Внедрение результатов исследования в практику. Результаты исследований внедрены в практику работы урологических отделений клиники урологии СПбГМУ им. акад. И.П. Павлова (Санкт-Петербург, ул. Льва Толстого, 17), Мариинской больницы (Санкт-Петербург, Литейный проспект, 56).

Связь с планами научных исследований. Диссертация выполнена по плану научно-исследовательских работ Санкт-Петербургского государственного медицинского университета им. акад. И.П. Павлова (государственный регистрационный номер 01200212891) и связана с планом НИР Проблемной комиссии 40.01 Научного совета "Урология и оперативная нефрология" РАМН.

Апробация работы. Материалы диссертации доложены и обсуждены на проблемной комиссии по нефрологии и урологии Санкт-Петербургского государственного медицинского университета имени акад. И.П.Павлова (2002, 2003, 2004), научно-практической конференции "Актуальные проблемы лазерной медицины" (Санкт-Петербург, 2001).

Публикации. По теме диссертации опубликовано 5 печатных работ и 1 пособие для врачей.

Объем и структура диссертации. Диссертация изложена на 159 страницах, иллюстрирована 32 таблицами и 12 рисунками.
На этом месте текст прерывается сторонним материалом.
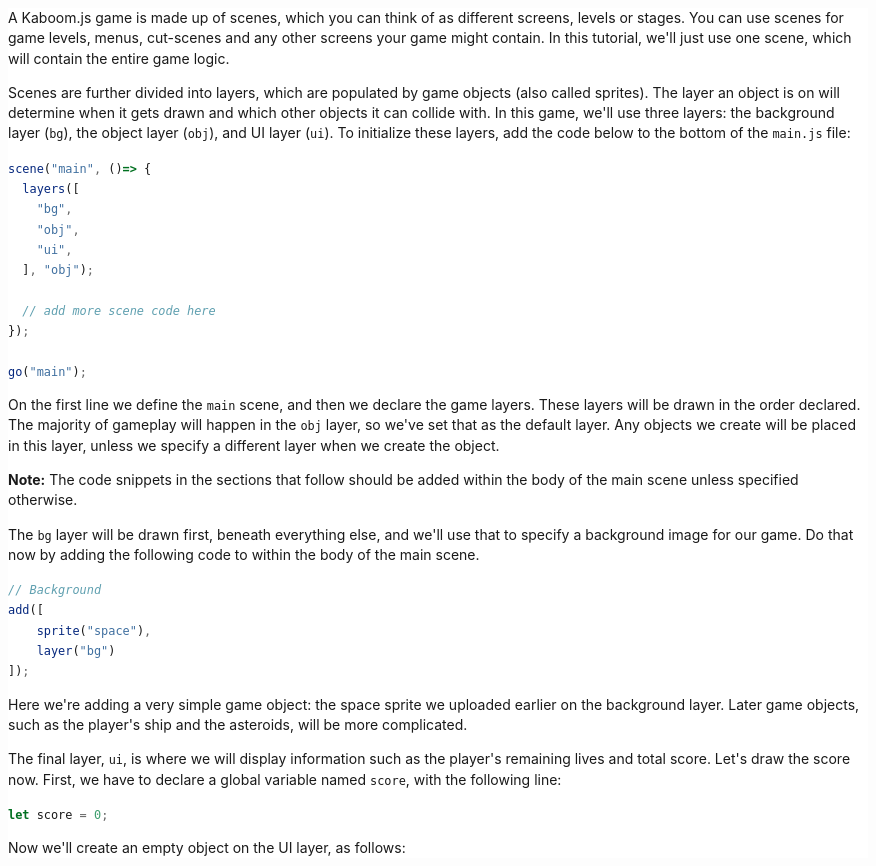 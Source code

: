 A Kaboom.js game is made up of scenes, which you can think of as different screens, levels or stages. You can use scenes for game levels, menus, cut-scenes and any other screens your game might contain. In this tutorial, we'll just use one scene, which will contain the entire game logic.

Scenes are further divided into layers, which are populated by game objects (also called sprites). The layer an object is on will determine when it gets drawn and which other objects it can collide with. In this game, we'll use three layers: the background layer (`bg`), the object layer (`obj`), and UI layer (`ui`). To initialize these layers, add the code below to the bottom of the `main.js` file:

```javascript
scene("main", ()=> {
  layers([
    "bg",
    "obj",
    "ui",
  ], "obj");
  
  // add more scene code here 
});

go("main");
```

On the first line we define the `main` scene, and then we declare the game layers.
These layers will be drawn in the order declared. The majority of gameplay will happen in the `obj` layer, so we've set that as the default layer. Any objects we create will be placed in this layer, unless we specify a different layer when we create the object.

**Note:** The code snippets in the sections that follow should be added within the body of the main scene unless specified otherwise.

The `bg` layer will be drawn first, beneath everything else, and we'll use that to specify a background image for our game. Do that now by adding the following code to within the body of the main scene.

```javascript
// Background
add([
    sprite("space"),
    layer("bg")
]);
```

Here we're adding a very simple game object: the space sprite we uploaded earlier on the background layer. Later game objects, such as the player's ship and the asteroids, will be more complicated.

The final layer, `ui`, is where we will display information such as the player's remaining lives and total score. Let's draw the score now. First, we have to declare a global variable named `score`, with the following line:

```javascript
let score = 0;
```

Now we'll create an empty object on the UI layer, as follows:

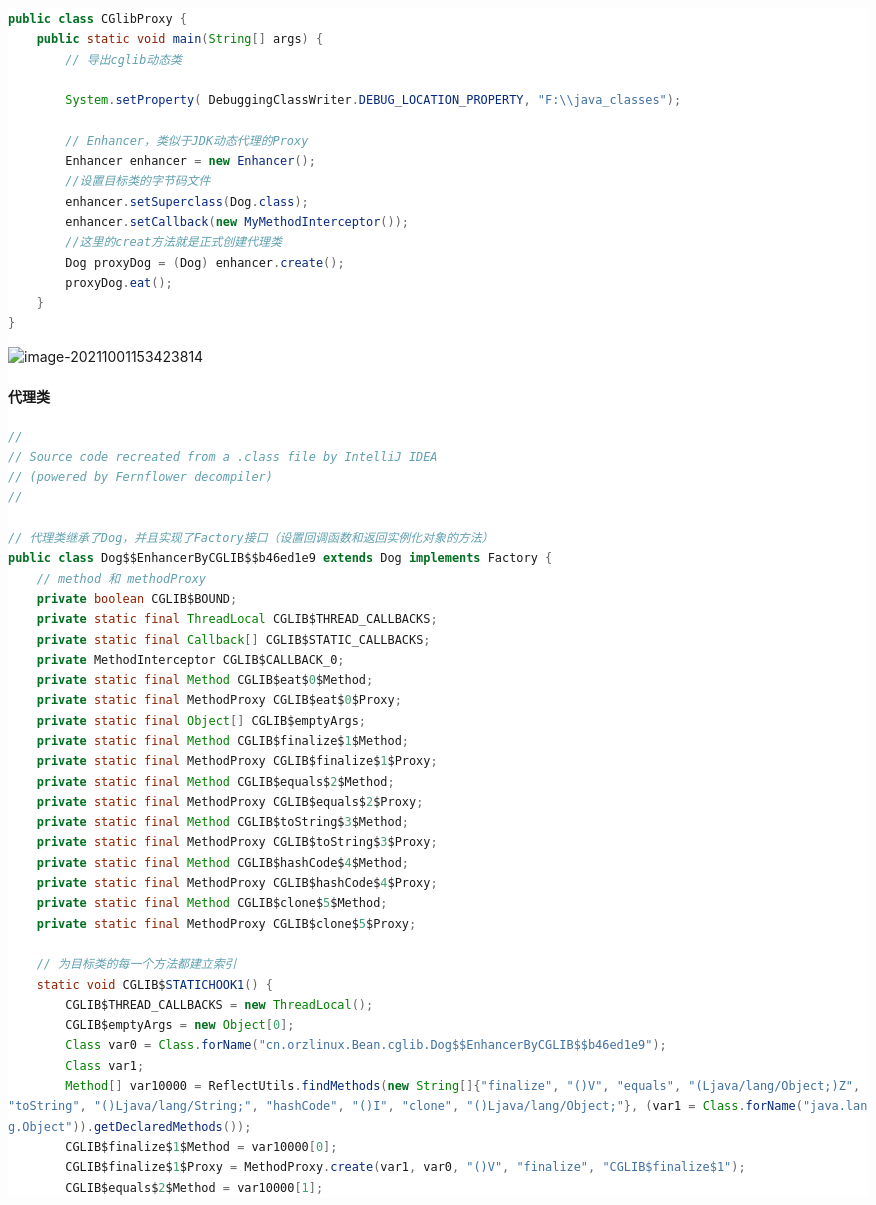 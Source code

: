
 ```java
public class CGlibProxy {
    public static void main(String[] args) {
        // 导出cglib动态类
        			
        System.setProperty( DebuggingClassWriter.DEBUG_LOCATION_PROPERTY, "F:\\java_classes");

        // Enhancer，类似于JDK动态代理的Proxy
        Enhancer enhancer = new Enhancer();
        //设置目标类的字节码文件
        enhancer.setSuperclass(Dog.class);
        enhancer.setCallback(new MyMethodInterceptor());
        //这里的creat方法就是正式创建代理类
        Dog proxyDog = (Dog) enhancer.create();
        proxyDog.eat();
    }
}
```

![image-20211001153423814](https://gitee.com/hqinglau/img/raw/master/img/20211001153425.png)

#### 代理类

```java
//
// Source code recreated from a .class file by IntelliJ IDEA
// (powered by Fernflower decompiler)
//

// 代理类继承了Dog，并且实现了Factory接口（设置回调函数和返回实例化对象的方法）
public class Dog$$EnhancerByCGLIB$$b46ed1e9 extends Dog implements Factory {
    // method 和 methodProxy
    private boolean CGLIB$BOUND;
    private static final ThreadLocal CGLIB$THREAD_CALLBACKS;
    private static final Callback[] CGLIB$STATIC_CALLBACKS;
    private MethodInterceptor CGLIB$CALLBACK_0;
    private static final Method CGLIB$eat$0$Method;
    private static final MethodProxy CGLIB$eat$0$Proxy;
    private static final Object[] CGLIB$emptyArgs;
    private static final Method CGLIB$finalize$1$Method;
    private static final MethodProxy CGLIB$finalize$1$Proxy;
    private static final Method CGLIB$equals$2$Method;
    private static final MethodProxy CGLIB$equals$2$Proxy;
    private static final Method CGLIB$toString$3$Method;
    private static final MethodProxy CGLIB$toString$3$Proxy;
    private static final Method CGLIB$hashCode$4$Method;
    private static final MethodProxy CGLIB$hashCode$4$Proxy;
    private static final Method CGLIB$clone$5$Method;
    private static final MethodProxy CGLIB$clone$5$Proxy;

    // 为目标类的每一个方法都建立索引
    static void CGLIB$STATICHOOK1() {
        CGLIB$THREAD_CALLBACKS = new ThreadLocal();
        CGLIB$emptyArgs = new Object[0];
        Class var0 = Class.forName("cn.orzlinux.Bean.cglib.Dog$$EnhancerByCGLIB$$b46ed1e9");
        Class var1;
        Method[] var10000 = ReflectUtils.findMethods(new String[]{"finalize", "()V", "equals", "(Ljava/lang/Object;)Z", "toString", "()Ljava/lang/String;", "hashCode", "()I", "clone", "()Ljava/lang/Object;"}, (var1 = Class.forName("java.lang.Object")).getDeclaredMethods());
        CGLIB$finalize$1$Method = var10000[0];
        CGLIB$finalize$1$Proxy = MethodProxy.create(var1, var0, "()V", "finalize", "CGLIB$finalize$1");
        CGLIB$equals$2$Method = var10000[1];
```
Состоит из введения, пяти глав, заключения, выводов, указателя литературы (128 отечественных и 58 зарубежных источников).

Применение низкоинтенсивного лазерного излучения в урологии

В современной медицине широко используют различные лазерные технологии. Лазеры представляют собой источники электромагнитного излучения оптического диапазона, обладающего особыми свойствами: когерентностью, монохроматичностью, поляризацией и направленностью.

Лазерное излучение является переформированным видом физической энергии, не встречающимся в природных источниках света. Это излучение вырабатывается оптическими квантовыми генераторами (ОКГ) различной конструкции, получивших название лазеры. Лазерное излучение и принципы его выработки ОКГ были открыты в начале 60-х годов российскими и американскими физиками, а уже в конце того же десятилетия было начато лечебное применения излучение низкоинтенсивных лазеров (НИЛИ). Лазерное излучение испускается атомами рабочего вещества оптического квантового генератора, которое может быть представлено газом, жидкостью, кристаллом, полупроводником. Большинство атомов рабочего вещества находятся в возбужденном состоянии, то есть они несут электроны на высшие, обычно незанятые орбитали. Это достигается накачкой рабочего вещества оптического квантового генератора различными видами энергии. Возбужденное состояние атома кратковременно и нестабильно; "спонтанные" и "вынужденные" (под действием кванта энергии "накачки") переходы электронов сопровождаются генерацией квантов света. Возникновение монохроматического когерентного светового излучения обусловлено массовым явлением "вынужденных" переходов электронов в атомах рабочего вещества. Все фотоны, его составляющие, идентичны: они обладают одинаковой энергией, длиной волны, совпадают по фазе и поляризации колебаний. Такое излучение обладает особой биологической активностью и лечебными свойствами.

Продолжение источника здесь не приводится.